This protocol shows that it is possible to cause cartilage damage in animals, larger animals without any surgical intervention or structured destruction of the animal knee. The biggest advantage is that the proves to be repetitive in operators even with no experience, which is difficult to achieve with any surgical method. Begin by mounting the anesthetized rat on the fixation device.
Place the anesthetized rat lying on its belly on the base plate with its right knee attached to a small piece of resin with a concave groove. Place the right hind limb in the hip extension, knee flexion, and ankle extension positions with the knee flexed at approximately 140 degrees. Accommodate the heel of the rat on the wedge-shaped groove on the movable fixture.
Move the fixation device to the stress and tensile testing instrument and ensure that there is no contact with the load cell. Open the stress and tensile testing instrument control software and click on the calibration button. After calibration, carefully attach the top of the frame to the load cell.

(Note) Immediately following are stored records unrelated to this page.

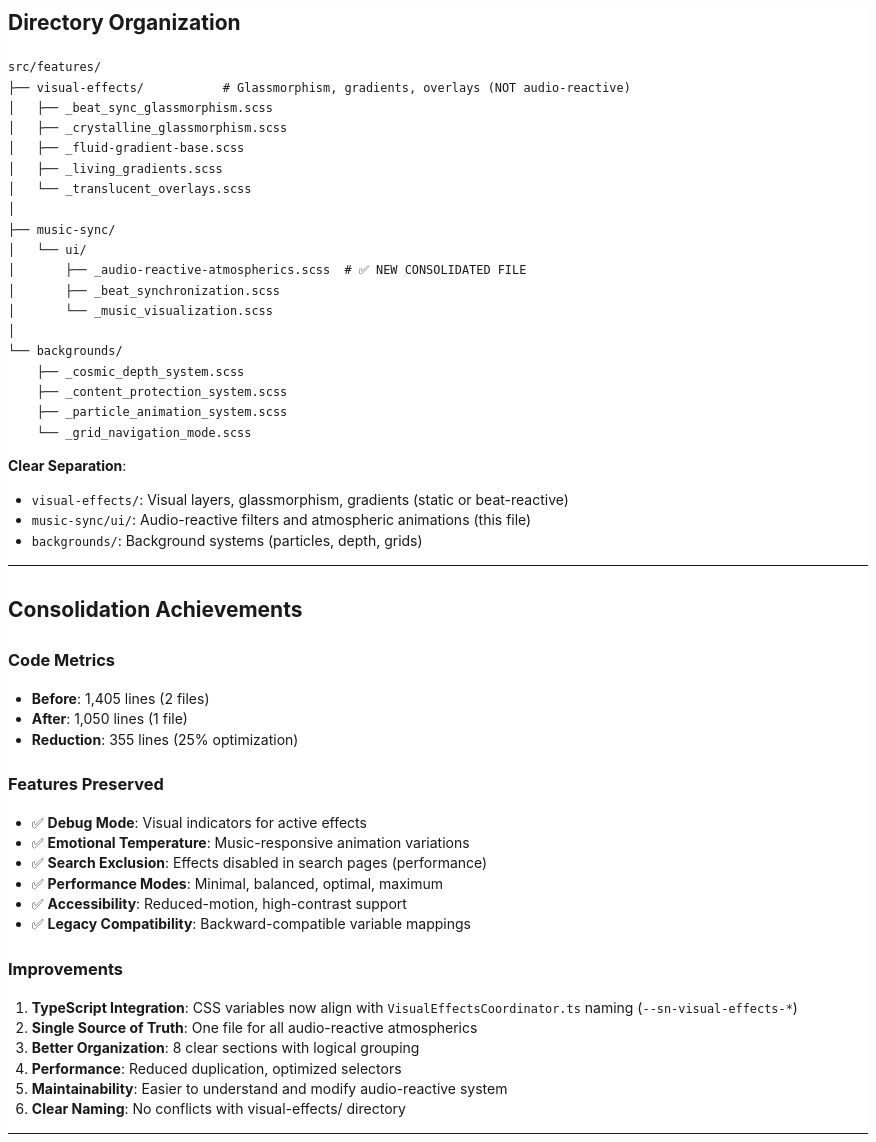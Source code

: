 
## Directory Organization

```
src/features/
├── visual-effects/           # Glassmorphism, gradients, overlays (NOT audio-reactive)
│   ├── _beat_sync_glassmorphism.scss
│   ├── _crystalline_glassmorphism.scss
│   ├── _fluid-gradient-base.scss
│   ├── _living_gradients.scss
│   └── _translucent_overlays.scss
│
├── music-sync/
│   └── ui/
│       ├── _audio-reactive-atmospherics.scss  # ✅ NEW CONSOLIDATED FILE
│       ├── _beat_synchronization.scss
│       └── _music_visualization.scss
│
└── backgrounds/
    ├── _cosmic_depth_system.scss
    ├── _content_protection_system.scss
    ├── _particle_animation_system.scss
    └── _grid_navigation_mode.scss
```

**Clear Separation**:
- `visual-effects/`: Visual layers, glassmorphism, gradients (static or beat-reactive)
- `music-sync/ui/`: Audio-reactive filters and atmospheric animations (this file)
- `backgrounds/`: Background systems (particles, depth, grids)

---

## Consolidation Achievements

### Code Metrics
- **Before**: 1,405 lines (2 files)
- **After**: 1,050 lines (1 file)
- **Reduction**: 355 lines (25% optimization)

### Features Preserved
- ✅ **Debug Mode**: Visual indicators for active effects
- ✅ **Emotional Temperature**: Music-responsive animation variations
- ✅ **Search Exclusion**: Effects disabled in search pages (performance)
- ✅ **Performance Modes**: Minimal, balanced, optimal, maximum
- ✅ **Accessibility**: Reduced-motion, high-contrast support
- ✅ **Legacy Compatibility**: Backward-compatible variable mappings

### Improvements
1. **TypeScript Integration**: CSS variables now align with `VisualEffectsCoordinator.ts` naming (`--sn-visual-effects-*`)
2. **Single Source of Truth**: One file for all audio-reactive atmospherics
3. **Better Organization**: 8 clear sections with logical grouping
4. **Performance**: Reduced duplication, optimized selectors
5. **Maintainability**: Easier to understand and modify audio-reactive system
6. **Clear Naming**: No conflicts with visual-effects/ directory

---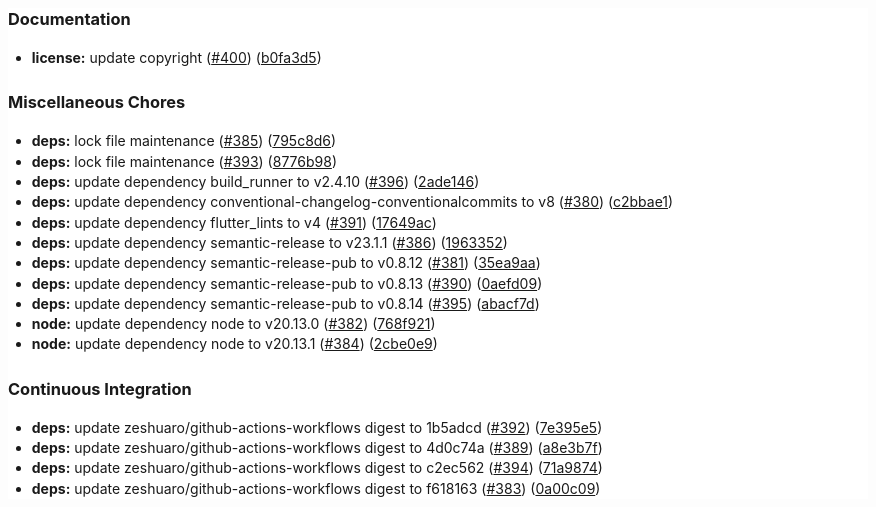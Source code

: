 
### Documentation

* **license:** update copyright ([#400](https://github.com/zeshuaro/google_api_headers/issues/400)) ([b0fa3d5](https://github.com/zeshuaro/google_api_headers/commit/b0fa3d5ab38155749bf05c44133e74de9447f436))


### Miscellaneous Chores

* **deps:** lock file maintenance ([#385](https://github.com/zeshuaro/google_api_headers/issues/385)) ([795c8d6](https://github.com/zeshuaro/google_api_headers/commit/795c8d6bae928c446de7f47af8210656a4d6a59b))
* **deps:** lock file maintenance ([#393](https://github.com/zeshuaro/google_api_headers/issues/393)) ([8776b98](https://github.com/zeshuaro/google_api_headers/commit/8776b98ef11cd04be407cae82eba4b4025148f59))
* **deps:** update dependency build_runner to v2.4.10 ([#396](https://github.com/zeshuaro/google_api_headers/issues/396)) ([2ade146](https://github.com/zeshuaro/google_api_headers/commit/2ade1460e90baa73354e40ac68a682ead8fdb6cc))
* **deps:** update dependency conventional-changelog-conventionalcommits to v8 ([#380](https://github.com/zeshuaro/google_api_headers/issues/380)) ([c2bbae1](https://github.com/zeshuaro/google_api_headers/commit/c2bbae18c67b60757531c8f85e821ee3f99d2e79))
* **deps:** update dependency flutter_lints to v4 ([#391](https://github.com/zeshuaro/google_api_headers/issues/391)) ([17649ac](https://github.com/zeshuaro/google_api_headers/commit/17649ac7582744430e6ae34ee6a1e6ccffe76b36))
* **deps:** update dependency semantic-release to v23.1.1 ([#386](https://github.com/zeshuaro/google_api_headers/issues/386)) ([1963352](https://github.com/zeshuaro/google_api_headers/commit/196335272b53f1f5915bb801a1b0acb7330bdcc4))
* **deps:** update dependency semantic-release-pub to v0.8.12 ([#381](https://github.com/zeshuaro/google_api_headers/issues/381)) ([35ea9aa](https://github.com/zeshuaro/google_api_headers/commit/35ea9aa39d8749ff0a989d7d969cbdf02e63ddcc))
* **deps:** update dependency semantic-release-pub to v0.8.13 ([#390](https://github.com/zeshuaro/google_api_headers/issues/390)) ([0aefd09](https://github.com/zeshuaro/google_api_headers/commit/0aefd09e62a3c19523c50327d6e7edf51bf7c48c))
* **deps:** update dependency semantic-release-pub to v0.8.14 ([#395](https://github.com/zeshuaro/google_api_headers/issues/395)) ([abacf7d](https://github.com/zeshuaro/google_api_headers/commit/abacf7d2c15e73d475162d4fea65596e621be842))
* **node:** update dependency node to v20.13.0 ([#382](https://github.com/zeshuaro/google_api_headers/issues/382)) ([768f921](https://github.com/zeshuaro/google_api_headers/commit/768f9216051d38d7d1228f3c91029a308030c22e))
* **node:** update dependency node to v20.13.1 ([#384](https://github.com/zeshuaro/google_api_headers/issues/384)) ([2cbe0e9](https://github.com/zeshuaro/google_api_headers/commit/2cbe0e9505554d60ba102ca00452e31b9a6a07e3))


### Continuous Integration

* **deps:** update zeshuaro/github-actions-workflows digest to 1b5adcd ([#392](https://github.com/zeshuaro/google_api_headers/issues/392)) ([7e395e5](https://github.com/zeshuaro/google_api_headers/commit/7e395e515b413bfc272bd1056baabbfedc78f9eb))
* **deps:** update zeshuaro/github-actions-workflows digest to 4d0c74a ([#389](https://github.com/zeshuaro/google_api_headers/issues/389)) ([a8e3b7f](https://github.com/zeshuaro/google_api_headers/commit/a8e3b7ffdf2cd3e58f7f4e99c66a514a342e1621))
* **deps:** update zeshuaro/github-actions-workflows digest to c2ec562 ([#394](https://github.com/zeshuaro/google_api_headers/issues/394)) ([71a9874](https://github.com/zeshuaro/google_api_headers/commit/71a987431a299f147b227a37557e72a4fec56943))
* **deps:** update zeshuaro/github-actions-workflows digest to f618163 ([#383](https://github.com/zeshuaro/google_api_headers/issues/383)) ([0a00c09](https://github.com/zeshuaro/google_api_headers/commit/0a00c097ed382fd55da032afeda1cedfd15b833d))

Turn on the rotary knob on the movable main operational panel slowly until the preload reaches five Newtons to keep the knee joint closely attached to the frame. On the main menu, click on create a new method and system label. Set the test mode to cycle and the test type to compression.
Click on the sensor label and select the test tab to check that the limit is within 60 Newtons. Then select the stroke tab and check that the limit is within 500 millimeters. Under the testing control label, select origin of growth to start the main program with 0.3%or full scale.

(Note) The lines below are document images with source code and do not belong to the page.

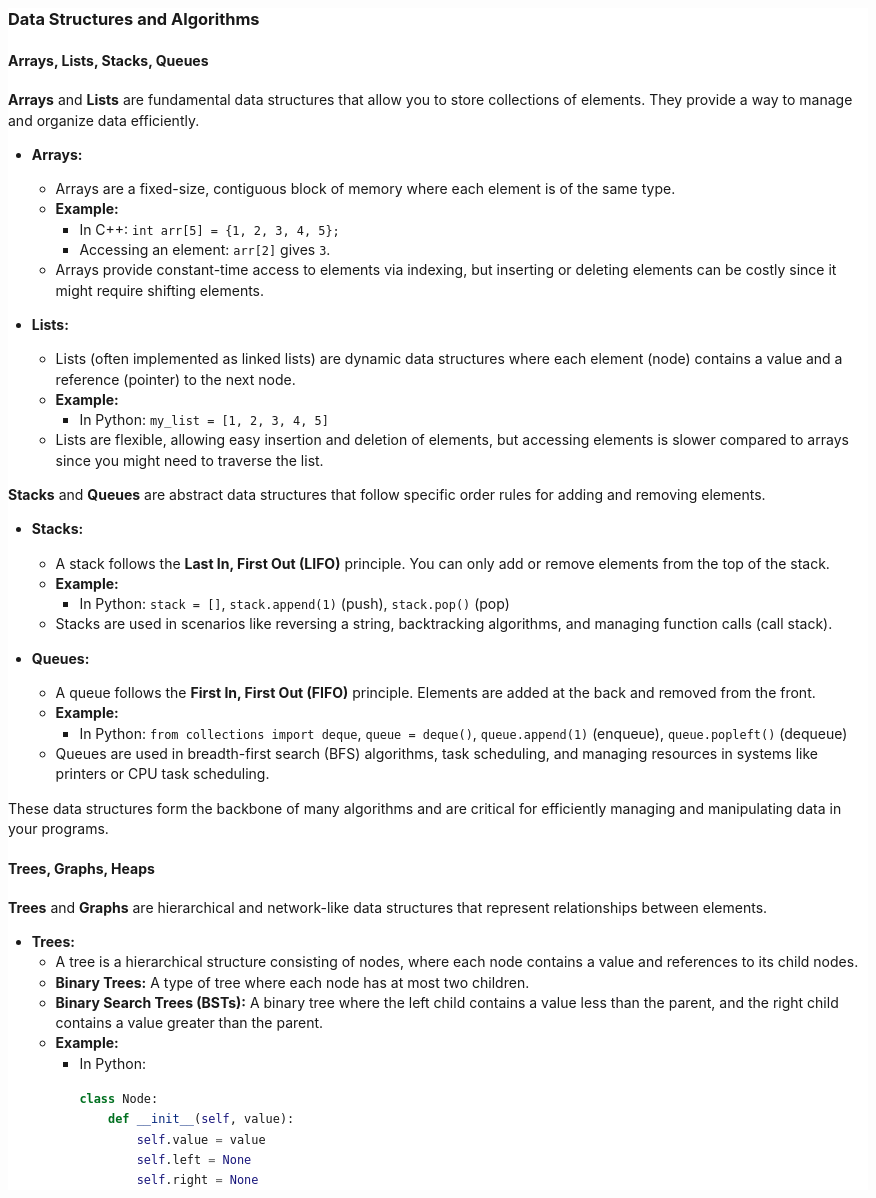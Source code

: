 ### Data Structures and Algorithms

#### Arrays, Lists, Stacks, Queues

**Arrays** and **Lists** are fundamental data structures that allow you to store collections of elements. They provide a way to manage and organize data efficiently.

- **Arrays:**
  - Arrays are a fixed-size, contiguous block of memory where each element is of the same type.
  - **Example:**
    - In C++: `int arr[5] = {1, 2, 3, 4, 5};`
    - Accessing an element: `arr[2]` gives `3`.
  - Arrays provide constant-time access to elements via indexing, but inserting or deleting elements can be costly since it might require shifting elements.

- **Lists:**
  - Lists (often implemented as linked lists) are dynamic data structures where each element (node) contains a value and a reference (pointer) to the next node.
  - **Example:**
    - In Python: `my_list = [1, 2, 3, 4, 5]`
  - Lists are flexible, allowing easy insertion and deletion of elements, but accessing elements is slower compared to arrays since you might need to traverse the list.

**Stacks** and **Queues** are abstract data structures that follow specific order rules for adding and removing elements.

- **Stacks:**
  - A stack follows the **Last In, First Out (LIFO)** principle. You can only add or remove elements from the top of the stack.
  - **Example:**
    - In Python: `stack = []`, `stack.append(1)` (push), `stack.pop()` (pop)
  - Stacks are used in scenarios like reversing a string, backtracking algorithms, and managing function calls (call stack).

- **Queues:**
  - A queue follows the **First In, First Out (FIFO)** principle. Elements are added at the back and removed from the front.
  - **Example:**
    - In Python: `from collections import deque`, `queue = deque()`, `queue.append(1)` (enqueue), `queue.popleft()` (dequeue)
  - Queues are used in breadth-first search (BFS) algorithms, task scheduling, and managing resources in systems like printers or CPU task scheduling.

These data structures form the backbone of many algorithms and are critical for efficiently managing and manipulating data in your programs.

#### Trees, Graphs, Heaps

**Trees** and **Graphs** are hierarchical and network-like data structures that represent relationships between elements.

- **Trees:**
  - A tree is a hierarchical structure consisting of nodes, where each node contains a value and references to its child nodes.
  - **Binary Trees:** A type of tree where each node has at most two children.
  - **Binary Search Trees (BSTs):** A binary tree where the left child contains a value less than the parent, and the right child contains a value greater than the parent.
  - **Example:**
    - In Python:
      ```python
      class Node:
          def __init__(self, value):
              self.value = value
              self.left = None
              self.right = None
      ```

Set the stroke speed in control in the first and third sections to one millimeter per second, then set the maximum testing force in the second section to 20 Newtons and the minimum testing force in the fourth section to five Newtons. Set the duration of whole to 0.5 seconds for the peak load and 10 seconds for the minimum load. In the preload tab at the bottom of the page, ensure that on is checked, the speed of deflection removal is set to 100 millimeters per minute, and the maximum force is five Newtons.

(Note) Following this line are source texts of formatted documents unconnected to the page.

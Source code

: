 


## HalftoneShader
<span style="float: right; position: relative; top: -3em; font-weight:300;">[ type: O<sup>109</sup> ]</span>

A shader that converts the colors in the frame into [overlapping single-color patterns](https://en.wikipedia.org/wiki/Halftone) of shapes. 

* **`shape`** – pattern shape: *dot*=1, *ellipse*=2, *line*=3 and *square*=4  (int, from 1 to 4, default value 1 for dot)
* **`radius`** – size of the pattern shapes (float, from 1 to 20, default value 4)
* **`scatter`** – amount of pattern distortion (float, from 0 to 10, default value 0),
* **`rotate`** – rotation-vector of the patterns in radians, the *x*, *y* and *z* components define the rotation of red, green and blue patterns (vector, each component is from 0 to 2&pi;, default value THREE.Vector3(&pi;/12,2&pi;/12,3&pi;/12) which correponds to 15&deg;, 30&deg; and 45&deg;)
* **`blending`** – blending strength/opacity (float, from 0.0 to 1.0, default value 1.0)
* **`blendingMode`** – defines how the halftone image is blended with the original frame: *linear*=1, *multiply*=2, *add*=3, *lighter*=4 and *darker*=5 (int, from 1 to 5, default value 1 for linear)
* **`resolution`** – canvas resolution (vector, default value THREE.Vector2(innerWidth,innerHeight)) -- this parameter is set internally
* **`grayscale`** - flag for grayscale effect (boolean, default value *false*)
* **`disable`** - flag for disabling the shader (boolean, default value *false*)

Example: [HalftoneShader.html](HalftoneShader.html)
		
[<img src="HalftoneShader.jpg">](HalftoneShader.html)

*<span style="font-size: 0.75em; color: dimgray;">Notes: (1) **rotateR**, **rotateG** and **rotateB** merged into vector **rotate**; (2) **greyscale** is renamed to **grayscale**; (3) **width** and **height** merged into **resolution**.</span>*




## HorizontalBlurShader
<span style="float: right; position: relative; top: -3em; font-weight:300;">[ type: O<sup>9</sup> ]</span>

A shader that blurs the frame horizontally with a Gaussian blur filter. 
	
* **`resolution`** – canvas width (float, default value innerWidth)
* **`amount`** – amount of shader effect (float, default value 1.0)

Set the material as metal in the specimen label. In the main menu under the select method and test section, select the method that was just built and click on start to begin the test. Set the number of cycles to 60.
Return the rat to its cage after loading and maintain a 12-12 hour light dark schedule in a cage with sufficient space and food ad libitum until it is time for analysis. The short term changes in chondrocyte viability in samples subjected to 20 Newtons of cyclic loading was studied. The number of dead chondrocytes increased at 12 hours post-trauma.
Conversely, the number of living chondrocytes continued to decrease. The articular cartilage of the rat knees that underwent 20 Newtons of dynamic loading was damaged and one focal lesion zone was confirmed in the lateral femoral condyle in all the samples. The lesion size did not progressively increase during the eight week observational period.
The border corresponding to the interface of the lesion and the unaffected cartilage could be observed in the affected area. The most important thing is the proper settings of the testing force and the number of cycles. With this technique, one can control mechanical loading to the articular coverage of blood, paving the way to explore how mechanical loading affect the development or prevention of osteoarthritis.